Thursday, June 13, 2013

Mass Evacuations Ordered In Northern Colo. Springs - Will We Be Next?

Photo - Flames continue to burn off Burgess Road through the night Wednesday, June 12, 2013 as crews work to contain the Black Forest fire. Michael Ciaglo/The Gazette
The failure to contain the Black Forest Fire along with horrific dry conditions, high winds and high temperatures, has expanded the fire southward forcing mass evacuations from the Springs.
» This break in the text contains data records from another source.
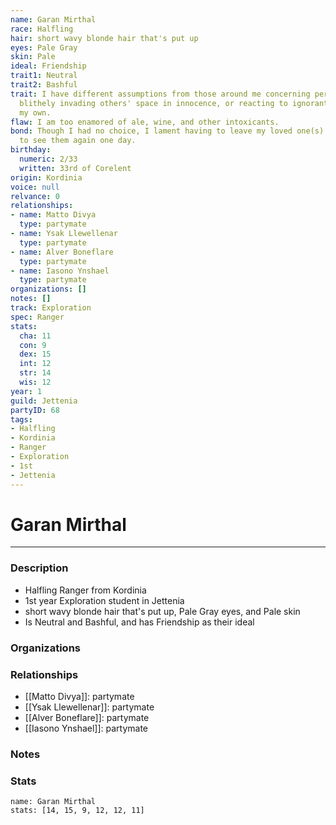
 ```yaml
---
name: Garan Mirthal
race: Halfling
hair: short wavy blonde hair that's put up
eyes: Pale Gray
skin: Pale
ideal: Friendship
trait1: Neutral
trait2: Bashful
trait: I have different assumptions from those around me concerning personal space,
  blithely invading others' space in innocence, or reacting to ignorant invasion of
  my own.
flaw: I am too enamored of ale, wine, and other intoxicants.
bond: Though I had no choice, I lament having to leave my loved one(s) behind. I hope
  to see them again one day.
birthday:
  numeric: 2/33
  written: 33rd of Corelent
origin: Kordinia
voice: null
relvance: 0
relationships:
- name: Matto Divya
  type: partymate
- name: Ysak Llewellenar
  type: partymate
- name: Alver Boneflare
  type: partymate
- name: Iasono Ynshael
  type: partymate
organizations: []
notes: []
track: Exploration
spec: Ranger
stats:
  cha: 11
  con: 9
  dex: 15
  int: 12
  str: 14
  wis: 12
year: 1
guild: Jettenia
partyID: 68
tags:
- Halfling
- Kordinia
- Ranger
- Exploration
- 1st
- Jettenia
---
```

# Garan Mirthal
---
### Description
- Halfling Ranger from Kordinia
- 1st year Exploration student in Jettenia
- short wavy blonde hair that's put up, Pale Gray eyes, and Pale skin
- Is Neutral and Bashful, and has Friendship as their ideal

### Organizations

### Relationships
- [[Matto Divya]]: partymate
- [[Ysak Llewellenar]]: partymate
- [[Alver Boneflare]]: partymate
- [[Iasono Ynshael]]: partymate

### Notes

### Stats
```statblock
name: Garan Mirthal
stats: [14, 15, 9, 12, 12, 11]
```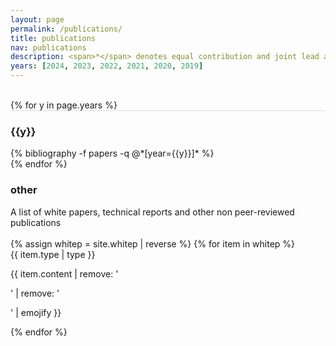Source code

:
 ```yaml
---
layout: page
permalink: /publications/
title: publications
nav: publications
description: <span>*</span> denotes equal contribution and joint lead authorship.
years: [2024, 2023, 2022, 2021, 2020, 2019]
---
```


<br/>
{% for y in page.years %}
  <div class="row m-0 p-0" style="border-top: 1px solid #ddd; flex-direction: row-reverse;">
    <div class="col-sm-1 mt-2 p-0 pr-1">
      <h3 class="bibliography-year">{{y}}</h3>
    </div>
    <div class="col-sm-11 p-0">
      {% bibliography -f papers -q @*[year={{y}}]* %}
    </div>
  </div>
{% endfor %}

<div class="whitep mt-3 p-0">
  <h3 class="title mt-2 p-0">other</h3>
  A list of white papers, technical reports and other non peer-reviewed publications<br/><br/>
  {% assign whitep = site.whitep | reverse %}
  {% for item in whitep %}
    <div class="row p-0">
      <div class="col-sm-1 p-0">
        <span class="badge danger-color-dark font-weight-bold text-uppercase align-middle ml-3">
          {{ item.type | type }}
        </span>
      </div>
      <div class="col-sm-11 mt-2 mt-sm-0 ml-3 ml-md-0 p-0 pl-xs-0 pl-sm-4 pr-sm-2 font-weight-light text"> 
        <p>{{ item.content | remove: '<p>' | remove: '</p>' | emojify }}</p>
      </div>
    </div>
  {% endfor %}
</div>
Will we be next (despite the fact wifey is now ill with severe bronchitis)? We don't know - but we are starting to assemble an emergency departure kit, including: all insurance policies, all papers to do with Social Security and Medicare, all recent bank-asset  statements, tax files for past 10 years - for B'dos and U.S., all IDs including important personal proof papers not already in the bank safety deposit box, enough clothes, meds, shoes etc. to get by in a shelter - if it comes to that, and of course, a box containing our most precious memories including photos, DVDs of holidays, and written diaries dating back to 1969-70. Another box is to be filled with a limited set of "best books", best movie DVDS, and favorite music CDs - oh, along with Janice's Ipad, our Ipods, and at least one laptop.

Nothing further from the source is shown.